> _PROBLEM TO WORK ON_: Search term "committed": please copy every line of the records below that contains it.

(Saved data entries)
::::

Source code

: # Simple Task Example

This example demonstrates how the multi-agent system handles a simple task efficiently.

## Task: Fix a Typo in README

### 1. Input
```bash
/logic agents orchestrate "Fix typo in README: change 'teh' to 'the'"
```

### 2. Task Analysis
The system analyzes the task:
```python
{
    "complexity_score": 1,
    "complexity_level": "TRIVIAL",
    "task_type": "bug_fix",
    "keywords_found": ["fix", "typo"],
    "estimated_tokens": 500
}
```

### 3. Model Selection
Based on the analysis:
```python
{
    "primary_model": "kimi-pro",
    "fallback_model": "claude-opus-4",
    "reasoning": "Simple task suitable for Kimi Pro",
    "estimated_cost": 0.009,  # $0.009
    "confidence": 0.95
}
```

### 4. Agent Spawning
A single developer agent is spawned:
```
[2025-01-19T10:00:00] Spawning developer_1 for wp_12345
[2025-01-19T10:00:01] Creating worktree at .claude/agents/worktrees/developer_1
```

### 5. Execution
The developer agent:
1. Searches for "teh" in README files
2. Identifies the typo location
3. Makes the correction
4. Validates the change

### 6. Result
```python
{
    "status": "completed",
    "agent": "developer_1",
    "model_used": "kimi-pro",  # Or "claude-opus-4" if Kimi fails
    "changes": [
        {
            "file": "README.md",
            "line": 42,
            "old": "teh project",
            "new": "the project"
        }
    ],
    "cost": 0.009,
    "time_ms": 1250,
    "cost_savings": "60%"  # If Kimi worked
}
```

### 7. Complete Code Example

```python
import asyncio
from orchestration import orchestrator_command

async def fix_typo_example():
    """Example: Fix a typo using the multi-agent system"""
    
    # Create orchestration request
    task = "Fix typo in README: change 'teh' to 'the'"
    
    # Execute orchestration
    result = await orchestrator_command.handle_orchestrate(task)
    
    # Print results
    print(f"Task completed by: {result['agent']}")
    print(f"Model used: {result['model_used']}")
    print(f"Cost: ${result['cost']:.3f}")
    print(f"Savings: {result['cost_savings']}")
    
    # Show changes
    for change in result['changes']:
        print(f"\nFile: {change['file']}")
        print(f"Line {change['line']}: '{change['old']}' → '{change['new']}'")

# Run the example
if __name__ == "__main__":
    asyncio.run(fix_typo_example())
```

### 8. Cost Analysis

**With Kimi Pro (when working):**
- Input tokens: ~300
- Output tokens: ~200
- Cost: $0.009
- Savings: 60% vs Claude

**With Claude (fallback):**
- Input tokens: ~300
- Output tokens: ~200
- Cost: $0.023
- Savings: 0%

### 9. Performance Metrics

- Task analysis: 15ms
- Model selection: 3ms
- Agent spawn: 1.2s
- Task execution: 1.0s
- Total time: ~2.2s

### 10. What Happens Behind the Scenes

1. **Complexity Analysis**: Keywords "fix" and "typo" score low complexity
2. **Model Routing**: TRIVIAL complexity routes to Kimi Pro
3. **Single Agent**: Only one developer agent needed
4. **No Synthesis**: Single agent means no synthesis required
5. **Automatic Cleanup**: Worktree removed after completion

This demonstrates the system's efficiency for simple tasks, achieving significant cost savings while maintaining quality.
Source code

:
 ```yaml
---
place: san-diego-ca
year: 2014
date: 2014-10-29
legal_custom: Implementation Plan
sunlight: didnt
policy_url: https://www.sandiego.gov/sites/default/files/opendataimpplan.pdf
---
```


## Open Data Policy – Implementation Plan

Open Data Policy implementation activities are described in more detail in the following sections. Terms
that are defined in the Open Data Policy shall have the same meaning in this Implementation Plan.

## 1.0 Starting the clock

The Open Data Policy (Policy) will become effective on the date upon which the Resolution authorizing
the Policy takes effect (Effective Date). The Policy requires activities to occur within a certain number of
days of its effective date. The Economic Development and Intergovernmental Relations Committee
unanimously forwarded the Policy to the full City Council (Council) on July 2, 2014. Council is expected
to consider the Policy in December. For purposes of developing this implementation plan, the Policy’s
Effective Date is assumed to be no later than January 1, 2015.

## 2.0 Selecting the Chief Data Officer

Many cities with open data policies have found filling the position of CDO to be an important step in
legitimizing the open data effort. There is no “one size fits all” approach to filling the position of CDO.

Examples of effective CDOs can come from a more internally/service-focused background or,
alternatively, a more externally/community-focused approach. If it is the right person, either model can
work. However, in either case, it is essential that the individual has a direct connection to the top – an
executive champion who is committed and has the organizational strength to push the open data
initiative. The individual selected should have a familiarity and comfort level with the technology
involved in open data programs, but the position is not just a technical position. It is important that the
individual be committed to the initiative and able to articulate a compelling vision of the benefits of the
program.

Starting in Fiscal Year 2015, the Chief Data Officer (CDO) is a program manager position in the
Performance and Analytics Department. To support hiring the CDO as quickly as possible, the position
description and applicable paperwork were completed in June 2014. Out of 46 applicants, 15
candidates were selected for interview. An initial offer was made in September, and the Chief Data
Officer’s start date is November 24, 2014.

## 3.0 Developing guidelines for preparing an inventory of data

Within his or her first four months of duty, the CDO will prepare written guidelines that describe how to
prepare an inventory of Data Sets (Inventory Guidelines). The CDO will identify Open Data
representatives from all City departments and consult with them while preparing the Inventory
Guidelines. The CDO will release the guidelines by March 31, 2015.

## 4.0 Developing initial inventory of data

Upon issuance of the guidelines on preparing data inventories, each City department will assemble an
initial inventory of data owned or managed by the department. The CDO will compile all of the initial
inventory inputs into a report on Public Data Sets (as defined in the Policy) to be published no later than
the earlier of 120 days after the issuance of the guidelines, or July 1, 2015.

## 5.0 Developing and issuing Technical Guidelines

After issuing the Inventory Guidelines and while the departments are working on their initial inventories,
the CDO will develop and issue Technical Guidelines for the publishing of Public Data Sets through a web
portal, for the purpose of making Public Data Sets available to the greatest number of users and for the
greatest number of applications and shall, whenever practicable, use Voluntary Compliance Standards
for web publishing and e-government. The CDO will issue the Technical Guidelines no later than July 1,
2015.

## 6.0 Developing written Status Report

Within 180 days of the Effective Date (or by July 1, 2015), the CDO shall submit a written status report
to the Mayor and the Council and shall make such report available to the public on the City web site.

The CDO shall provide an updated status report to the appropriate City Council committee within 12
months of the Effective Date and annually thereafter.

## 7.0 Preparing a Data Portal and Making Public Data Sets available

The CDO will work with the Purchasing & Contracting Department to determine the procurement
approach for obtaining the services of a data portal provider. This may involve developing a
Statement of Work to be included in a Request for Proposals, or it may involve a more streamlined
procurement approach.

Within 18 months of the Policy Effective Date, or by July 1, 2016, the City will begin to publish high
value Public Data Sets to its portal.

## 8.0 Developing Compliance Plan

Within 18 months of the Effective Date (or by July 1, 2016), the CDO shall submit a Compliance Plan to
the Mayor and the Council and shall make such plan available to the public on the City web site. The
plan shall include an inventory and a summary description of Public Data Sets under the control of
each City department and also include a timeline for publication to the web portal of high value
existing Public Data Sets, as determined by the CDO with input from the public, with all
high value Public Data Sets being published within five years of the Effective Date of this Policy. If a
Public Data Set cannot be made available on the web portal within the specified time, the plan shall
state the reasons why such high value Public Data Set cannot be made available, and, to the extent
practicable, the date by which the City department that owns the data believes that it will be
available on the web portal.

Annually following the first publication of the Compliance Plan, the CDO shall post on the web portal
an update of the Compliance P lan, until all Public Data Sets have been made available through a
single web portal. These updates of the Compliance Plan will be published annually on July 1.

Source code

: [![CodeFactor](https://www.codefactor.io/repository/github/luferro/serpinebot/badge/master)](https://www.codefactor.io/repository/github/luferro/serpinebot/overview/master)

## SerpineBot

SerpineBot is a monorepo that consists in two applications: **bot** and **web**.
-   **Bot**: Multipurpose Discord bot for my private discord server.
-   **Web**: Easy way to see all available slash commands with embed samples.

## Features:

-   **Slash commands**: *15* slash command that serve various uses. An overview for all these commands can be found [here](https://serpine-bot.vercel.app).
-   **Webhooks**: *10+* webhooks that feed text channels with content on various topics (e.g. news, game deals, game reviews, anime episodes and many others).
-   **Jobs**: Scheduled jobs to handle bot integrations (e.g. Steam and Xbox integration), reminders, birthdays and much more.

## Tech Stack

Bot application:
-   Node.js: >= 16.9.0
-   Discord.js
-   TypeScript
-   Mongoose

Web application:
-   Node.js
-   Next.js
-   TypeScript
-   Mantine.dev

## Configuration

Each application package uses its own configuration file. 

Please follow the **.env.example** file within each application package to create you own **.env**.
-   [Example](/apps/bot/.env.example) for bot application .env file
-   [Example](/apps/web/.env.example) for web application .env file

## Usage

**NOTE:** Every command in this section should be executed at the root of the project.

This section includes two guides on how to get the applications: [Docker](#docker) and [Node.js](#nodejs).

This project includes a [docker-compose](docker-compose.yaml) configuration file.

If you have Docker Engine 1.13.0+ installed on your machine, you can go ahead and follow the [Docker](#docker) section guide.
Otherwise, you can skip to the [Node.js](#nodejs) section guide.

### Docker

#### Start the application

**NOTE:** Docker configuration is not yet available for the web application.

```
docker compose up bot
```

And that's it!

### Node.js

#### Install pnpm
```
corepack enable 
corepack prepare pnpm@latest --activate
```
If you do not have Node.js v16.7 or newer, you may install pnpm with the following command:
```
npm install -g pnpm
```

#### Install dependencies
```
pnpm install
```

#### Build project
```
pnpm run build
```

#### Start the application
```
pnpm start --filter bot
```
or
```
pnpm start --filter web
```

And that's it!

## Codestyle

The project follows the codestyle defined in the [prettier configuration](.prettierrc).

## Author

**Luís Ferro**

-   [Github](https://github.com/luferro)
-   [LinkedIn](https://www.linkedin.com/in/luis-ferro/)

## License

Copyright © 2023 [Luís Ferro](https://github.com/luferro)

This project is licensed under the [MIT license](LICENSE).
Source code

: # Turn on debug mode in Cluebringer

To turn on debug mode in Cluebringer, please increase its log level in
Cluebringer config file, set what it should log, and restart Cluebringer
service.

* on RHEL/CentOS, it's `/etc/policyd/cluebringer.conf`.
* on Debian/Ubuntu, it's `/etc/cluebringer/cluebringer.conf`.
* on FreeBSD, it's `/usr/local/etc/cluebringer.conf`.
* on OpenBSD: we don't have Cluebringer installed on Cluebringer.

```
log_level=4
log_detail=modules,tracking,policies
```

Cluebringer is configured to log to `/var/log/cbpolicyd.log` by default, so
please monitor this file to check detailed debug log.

::::

> _RESPONSE TO THE TASK_:
executive champion who is committed and has the organizational strength to push the open data
individual be committed to the initiative and able to articulate a compelling vision of the benefits of the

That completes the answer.